If you accept Taleb’s theory, I think Am Law introduced Biglaw to a Black Swan in 1985 with its profits per equity partner rankings. They encouraged internal behavior that, over time, dramatically changed most large firms’ cultures. Today, accepting conventional wisdom means following managers (few of whom are leaders — a crucial distinction for Taleb) who focus on supposedly proven metrics: billings, billable hours, and associate/partner leverage ratios. Free markets dictate decisions; important things that don’t impact the current year’s bottom-line drop out of key calculations; equity partner profits trees grow to the sky.
But wait! The U.S. News evaluations seem to ignore this crucial Am Law metric. They utilize client and attorney surveys assessing lawyer quality, not firms’ bottom-line profits. In seeking to attain or retain the highest available practice group rating (Tier 1), will firms teach to this new test that the criteria appear to use?

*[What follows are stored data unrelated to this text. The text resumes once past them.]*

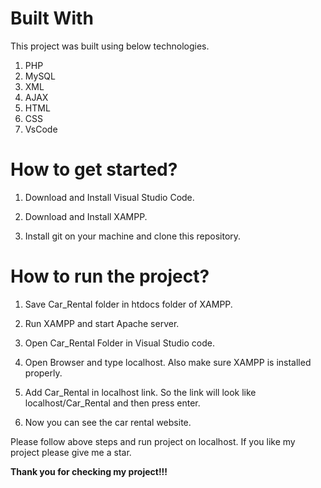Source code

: # **Built With**

This project was built using below technologies.

1. PHP
2. MySQL
3. XML
4. AJAX
5. HTML
6. CSS
7. VsCode

# **How to get started?**
1. Download and Install Visual Studio Code.

2. Download and Install XAMPP.

3. Install git on your machine and clone this repository.

# **How to run the project?**

1. Save Car_Rental folder in htdocs folder of XAMPP.

2. Run XAMPP and start Apache server.

3. Open Car_Rental Folder in Visual Studio code. 

4. Open Browser and type localhost. Also make sure XAMPP is installed properly.

5. Add Car_Rental in localhost link. So the link will look like localhost/Car_Rental and then press enter.

6. Now you can see the car rental website.



Please follow above steps and run project on localhost. If you like my project please give me a star. 


**Thank you for checking my project!!!**

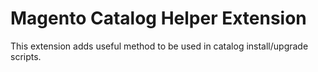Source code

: Magento Catalog Helper Extension
================================

This extension adds useful method to be used in catalog install/upgrade scripts.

Not so fast. Even as U.S. News released the rankings, big firms began setting the goalposts for the new competition. Because U.S. News departed from its typical numerical approach in favor of tiers for practice groups, Sidley Austin and K&L Gates each claimed the overall #1 position based on their total Tier 1 rankings.
If I’m right, the new rankings will simply accelerate an embedded trend toward lateral recruiting at the highest levels. (http://amlawdaily.typepad.com/amlawdaily/2010/09/lateral-uptick.html) Big firms will compete even more ferociously for top partners to fill particular U.S. News practice group holes — and they’ll jettison incumbents to make room. How will high-powered partners decide where to plant themselves? They’ll take their books of business and follow the money. The definitive Am Law metric — average equity partner profits — will remain inviolate. Too many Biglaw partnerships will continue their devolution into collections of attorneys whose principal bond is financial.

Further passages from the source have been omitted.